By the way, his Christmas gifts (via Jamie) were thoughtful, well selected, and a lot of fun. And no, I'm not telling what they are. A girl's gotta keep some secrets …

General Stats (What a difference a few months make)
I've been here about four and a half months. Here's a collection of important (or almost important) stats on life so far:

*Cups of coffee enjoyed: roughly 2,000 (Hey. It's cultural.)

*Number of Amharic phrases I can say comfortably: 4 (My language is ghetto—I don't plan to study Amharic because I can get by with English. And I'm still trying to stop speaking Chinese to locals who look at me like I'm from Mars.)

*(Mom, don't read this) Number of times I've almost been hit by a car: 7 or 8—depends on how you define car

*Number of times I've been attacked on the street (Mom …): 2 (no real harm done)

*Number of papers graded: far too many (I have to stop giving so much homework.)

*Favorite place to grade papers: Kaldi's—a Starbucks knockoff with better coffee than Starbucks

*Text messages sent/received per week to/from friends, colleagues: 25 to 35 (one colleague doesn't text well and accidentally wrote "Hell! I'm @ the meeting now." I snorted for an hour.)

*Number of books read since arriving: 12 (but this includes and Pat the Bunny and Green Eggs and Ham—kids, you know)

*Number of books on Africa: 1

*Number of zebra, lions, giraffes, and other African animals I've seen in Africa: 0

*Number of sheep in the street at any moment anywhere I am in Addis: about 35 (They rain poop and pee. It even sounds like a rain shower as they pass by and deposit their … stuff. It's alarming that God compares us to them.)

*Goats: 20

*Donkeys: 8

*Oxen: 5

*Random cow meandering down street: 1 or 2

*Drunk and/or high taxi drivers on the road : only God can count them

*Hours I spend waiting for public transportation every day: between 10 minutes and an hour and a half

*Rough number of foreigners I know: 70

*Rough number of foreigners I hang out with regularly: 20

*Number of cafes with free Wi-Fi: 2 (when it works, which apparently is every fifth Tuesday at 2 a.m.)

*Cost of one hour of Wi-Fi at the Sheraton (the swankiest place on earth): $13 US (worth every penny every couple of months)

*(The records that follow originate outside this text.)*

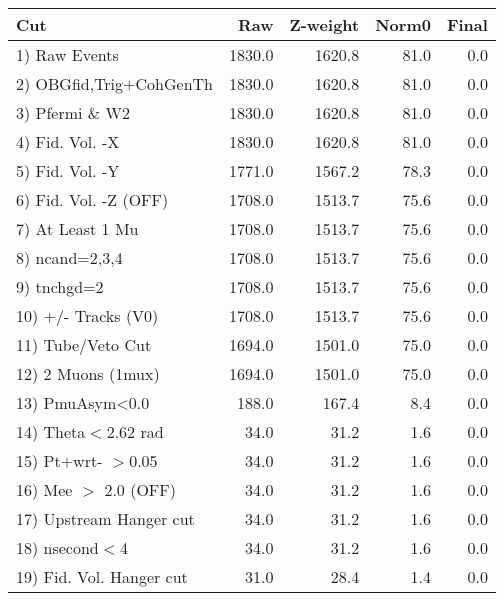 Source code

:  \begin{table}[h!]\centering
 \begin{tabular}{||l||r|r|r|r||}
 \hline
 \hline
 Cut & Raw & Z-weight & Norm0 & Final \\
 \hline
  1) Raw Events           &      1830.0 &      1620.8 &        81.0 &         0.0 \\
  2) OBGfid,Trig+CohGenTh &      1830.0 &      1620.8 &        81.0 &         0.0 \\
  3) Pfermi \& W2         &      1830.0 &      1620.8 &        81.0 &         0.0 \\
  4) Fid. Vol. -X         &      1830.0 &      1620.8 &        81.0 &         0.0 \\
  5) Fid. Vol. -Y         &      1771.0 &      1567.2 &        78.3 &         0.0 \\
  6) Fid. Vol. -Z (OFF)   &      1708.0 &      1513.7 &        75.6 &         0.0 \\
  7) At Least 1 Mu        &      1708.0 &      1513.7 &        75.6 &         0.0 \\
  8) ncand=2,3,4          &      1708.0 &      1513.7 &        75.6 &         0.0 \\
  9) tnchgd=2             &      1708.0 &      1513.7 &        75.6 &         0.0 \\
 10) +/- Tracks (V0)      &      1708.0 &      1513.7 &        75.6 &         0.0 \\
 11) Tube/Veto Cut        &      1694.0 &      1501.0 &        75.0 &         0.0 \\
 12) 2 Muons (1mux)       &      1694.0 &      1501.0 &        75.0 &         0.0 \\
 13) PmuAsym<0.0          &       188.0 &       167.4 &         8.4 &         0.0 \\
 14) Theta$<$2.62 rad     &        34.0 &        31.2 &         1.6 &         0.0 \\
 15) Pt+wrt- $>$0.05      &        34.0 &        31.2 &         1.6 &         0.0 \\
 16) Mee $>$ 2.0  (OFF)   &        34.0 &        31.2 &         1.6 &         0.0 \\
 17) Upstream Hanger cut  &        34.0 &        31.2 &         1.6 &         0.0 \\
 18) nsecond$<$4          &        34.0 &        31.2 &         1.6 &         0.0 \\
 19) Fid. Vol. Hanger cut &        31.0 &        28.4 &         1.4 &         0.0 \\

\end{tabular}
\end{table}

*Times Jamie has clandestinely said "skillet" or "saltpeter" and made me laugh so loudly that people wonder what's funny: 5

*People we've told about our jokes: 1 (not counting you, and she is MORTIFIED that you know—though she's relieved I've changed her name)

*Number of times I've been propositioned on the street: 7 (What are these guys thinking? That if they gesture crudely and say, "Hey, baby" I'll magically want them? Right.)

*Number of dogs howling in my neighborhood at this moment: 7 million (ugh)

*Times I've wished I were back home: 8 (but this was mostly during my first few weeks here)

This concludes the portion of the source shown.